--- Provided material ---

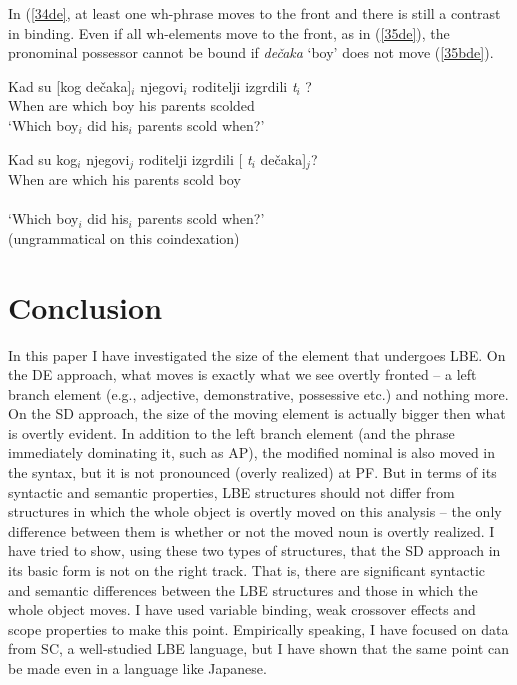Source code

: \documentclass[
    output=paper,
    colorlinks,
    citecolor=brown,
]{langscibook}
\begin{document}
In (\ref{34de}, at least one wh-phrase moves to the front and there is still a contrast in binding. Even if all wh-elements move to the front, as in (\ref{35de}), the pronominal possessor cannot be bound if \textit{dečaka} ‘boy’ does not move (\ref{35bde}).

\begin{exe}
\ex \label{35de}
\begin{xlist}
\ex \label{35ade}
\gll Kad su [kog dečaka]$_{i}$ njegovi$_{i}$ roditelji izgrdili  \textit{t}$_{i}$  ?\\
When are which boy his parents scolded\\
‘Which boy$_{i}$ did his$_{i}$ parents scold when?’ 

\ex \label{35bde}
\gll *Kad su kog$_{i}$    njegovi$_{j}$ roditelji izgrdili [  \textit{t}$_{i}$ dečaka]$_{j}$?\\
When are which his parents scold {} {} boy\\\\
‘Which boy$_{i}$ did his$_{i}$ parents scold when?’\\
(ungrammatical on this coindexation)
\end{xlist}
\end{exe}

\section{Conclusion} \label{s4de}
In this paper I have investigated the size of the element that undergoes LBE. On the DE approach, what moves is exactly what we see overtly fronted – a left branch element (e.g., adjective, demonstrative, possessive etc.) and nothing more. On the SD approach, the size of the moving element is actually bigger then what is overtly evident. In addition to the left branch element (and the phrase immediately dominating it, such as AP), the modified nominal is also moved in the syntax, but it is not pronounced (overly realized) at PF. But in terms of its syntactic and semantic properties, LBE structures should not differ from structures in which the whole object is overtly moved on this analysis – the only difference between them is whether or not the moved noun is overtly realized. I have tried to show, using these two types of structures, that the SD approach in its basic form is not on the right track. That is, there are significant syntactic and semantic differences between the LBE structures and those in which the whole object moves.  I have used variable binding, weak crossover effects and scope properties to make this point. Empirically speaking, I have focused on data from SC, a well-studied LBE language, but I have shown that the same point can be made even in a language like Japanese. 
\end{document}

---

Brief
Report the count, and only the count, of lines in the records above that contain "begin".

Written reply
3